- Shell Nigeria Output Hits Five-Year High
Global oil Giant, Royal Dutch Shell, on Thursday announced that its total oil production in Nigeria grew to a five-year high in 2019 at 176,000 barrels of oil equivalent per day.
In the company’s fourth quarter report released on Thursday, Shell’s profit declined by 23 percent from $21.4 billion recorded in 2018 to $16.5 billion in 2019, largely due to unstable global oil prices.
The company’s profit had rose by 36 percent from $16.18 billion in 2017 to $21.4 billion in 2018 when OPEC+ were able to curtail falling oil prices through production cap.
Shell’s total production in the country stood at 161,000 boepd as at 2018, up from 159,000 boepd in 2017. However, the company’s liquid production available in Nigeria increased from 47,000 barrels per dayd in 2017 and 51,000 bpd in 2018 to 65,000 barrels per day in 2019.
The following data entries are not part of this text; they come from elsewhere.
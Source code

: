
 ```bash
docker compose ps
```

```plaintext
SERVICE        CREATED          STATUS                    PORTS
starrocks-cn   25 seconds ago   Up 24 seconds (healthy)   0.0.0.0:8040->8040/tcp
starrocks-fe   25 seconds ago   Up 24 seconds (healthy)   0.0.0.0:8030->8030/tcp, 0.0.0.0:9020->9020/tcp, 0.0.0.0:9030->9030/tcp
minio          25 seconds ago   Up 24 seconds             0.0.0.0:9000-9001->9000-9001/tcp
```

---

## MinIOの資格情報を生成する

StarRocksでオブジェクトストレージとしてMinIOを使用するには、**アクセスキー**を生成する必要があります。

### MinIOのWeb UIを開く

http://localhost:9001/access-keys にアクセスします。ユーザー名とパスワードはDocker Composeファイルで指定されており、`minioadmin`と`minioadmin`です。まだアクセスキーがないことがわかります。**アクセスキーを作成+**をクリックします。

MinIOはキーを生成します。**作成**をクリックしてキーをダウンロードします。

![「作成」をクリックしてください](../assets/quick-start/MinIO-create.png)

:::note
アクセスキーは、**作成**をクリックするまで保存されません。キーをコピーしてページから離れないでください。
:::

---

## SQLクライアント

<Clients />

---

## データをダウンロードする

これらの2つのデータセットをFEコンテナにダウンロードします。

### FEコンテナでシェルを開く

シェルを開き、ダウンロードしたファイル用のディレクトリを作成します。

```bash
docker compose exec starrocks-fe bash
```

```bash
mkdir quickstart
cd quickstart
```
Gas production available for sale in Nigeria rose to 642 million standard cubic feet per day from 632 million scfpd in 2018 and 647 million scfpd in 2017.
Shell reported a drop in profit from $5.7 billon announced in the final quarter of 2018 to $2.9 billion in the final quarter of 2019.
Lower oil prices, decommissioning costs and write-offs related to its business in Albania plunged the company’s revenue from exploration and production by $787 million when compared with a profit of $1.6 billion generated the same quarter ago.
Ben van Beurden, the Company’s Chief Executive Officer, said Shell faced “challenging macroeconomic conditions” in its petroleum refining and chemicals business, “as well as lower oil and gas prices” last year.